Targeting of the Hsp function in
tumor cells is currently being assessed as potential anticancer
therapy. An improved understanding of the molecular signals that trigger or attenuate the
stress protein response is essential for advances to be made in this field. The present study provides evidence that the membrane fluidizer
benzyl alcohol (BA), a documented nondenaturant, acts as a chaperone inducer in B16(F10)

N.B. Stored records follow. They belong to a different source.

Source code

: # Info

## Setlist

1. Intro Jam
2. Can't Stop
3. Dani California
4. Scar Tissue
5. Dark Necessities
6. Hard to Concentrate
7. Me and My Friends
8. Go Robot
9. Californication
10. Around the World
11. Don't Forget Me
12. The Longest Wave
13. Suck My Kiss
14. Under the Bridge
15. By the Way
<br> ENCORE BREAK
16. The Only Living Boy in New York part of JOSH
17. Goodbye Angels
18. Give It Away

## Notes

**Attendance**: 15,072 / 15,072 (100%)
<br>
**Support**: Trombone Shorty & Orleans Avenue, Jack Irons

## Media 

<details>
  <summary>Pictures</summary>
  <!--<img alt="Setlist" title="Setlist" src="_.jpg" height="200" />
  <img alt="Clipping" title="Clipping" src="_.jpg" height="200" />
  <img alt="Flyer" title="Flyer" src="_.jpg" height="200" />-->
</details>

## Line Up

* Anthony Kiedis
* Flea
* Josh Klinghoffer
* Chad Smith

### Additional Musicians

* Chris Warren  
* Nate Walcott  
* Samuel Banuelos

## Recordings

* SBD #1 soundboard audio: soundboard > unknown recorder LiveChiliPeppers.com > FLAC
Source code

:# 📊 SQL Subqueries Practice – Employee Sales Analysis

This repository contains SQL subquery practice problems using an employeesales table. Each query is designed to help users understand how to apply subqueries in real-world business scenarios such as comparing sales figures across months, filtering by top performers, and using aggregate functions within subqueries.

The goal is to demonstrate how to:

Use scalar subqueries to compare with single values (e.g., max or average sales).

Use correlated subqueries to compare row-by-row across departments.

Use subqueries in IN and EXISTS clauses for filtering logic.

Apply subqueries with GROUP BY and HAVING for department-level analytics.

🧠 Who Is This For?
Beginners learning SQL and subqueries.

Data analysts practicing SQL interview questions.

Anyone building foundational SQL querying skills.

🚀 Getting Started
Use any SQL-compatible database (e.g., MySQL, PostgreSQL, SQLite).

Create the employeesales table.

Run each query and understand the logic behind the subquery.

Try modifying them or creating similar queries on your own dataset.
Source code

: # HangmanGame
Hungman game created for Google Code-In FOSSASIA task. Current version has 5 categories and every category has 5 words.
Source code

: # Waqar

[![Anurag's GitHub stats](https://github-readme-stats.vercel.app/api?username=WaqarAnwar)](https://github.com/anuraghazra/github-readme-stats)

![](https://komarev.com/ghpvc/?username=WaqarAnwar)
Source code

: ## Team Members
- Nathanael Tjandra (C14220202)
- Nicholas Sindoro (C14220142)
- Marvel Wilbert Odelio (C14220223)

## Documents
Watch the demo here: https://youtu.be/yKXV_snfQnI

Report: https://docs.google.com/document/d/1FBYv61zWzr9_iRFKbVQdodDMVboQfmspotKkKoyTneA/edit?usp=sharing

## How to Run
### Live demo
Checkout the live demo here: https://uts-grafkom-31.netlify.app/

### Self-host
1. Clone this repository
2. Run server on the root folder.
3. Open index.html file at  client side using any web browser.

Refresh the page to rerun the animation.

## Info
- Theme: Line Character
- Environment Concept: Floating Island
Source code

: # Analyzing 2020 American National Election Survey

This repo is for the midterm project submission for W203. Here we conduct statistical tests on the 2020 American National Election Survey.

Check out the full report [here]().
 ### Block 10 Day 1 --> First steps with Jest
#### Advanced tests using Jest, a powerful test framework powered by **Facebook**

melanoma cells. It is demonstrated that this effect relies basically on
heat shock transcription factor 1 (HSF1) activation. Under the conditions tested, the BA-induced Hsp response involves the up-regulation of a subset of hsp genes. It is shown that the same level of membrane fluidization (estimated in the core membrane region) attained with the closely analogous
phenethyl alcohol (PhA) does not generate a
stress protein signal. BA, at a concentration that activates heat shock genes, exerts a profound effect on the melting of raft-like
cholesterol-
sphingomyelin domains in vitro, whereas PhA, at a concentration equipotent with BA in membrane fluidization, has no such effect. Furthermore, through the in vivo labeling of
melanoma cells with a
fluorescein labeled probe that inserts into the
cholesterol-rich membrane domains [
fluorescein ester of
polyethylene glycol-derivatized
cholesterol (
fPEG-Chol)], we found that, similarly to heat stress per se, BA, but not PhA, initiates profound alterations in the plasma membrane microdomain structure. We suggest that, apart from membrane hyperfluidization in the deep hydrophobic region, a distinct reorganization of
cholesterol-rich microdomains may also be required for the generation and transmission of stress signals to activate hsp genes.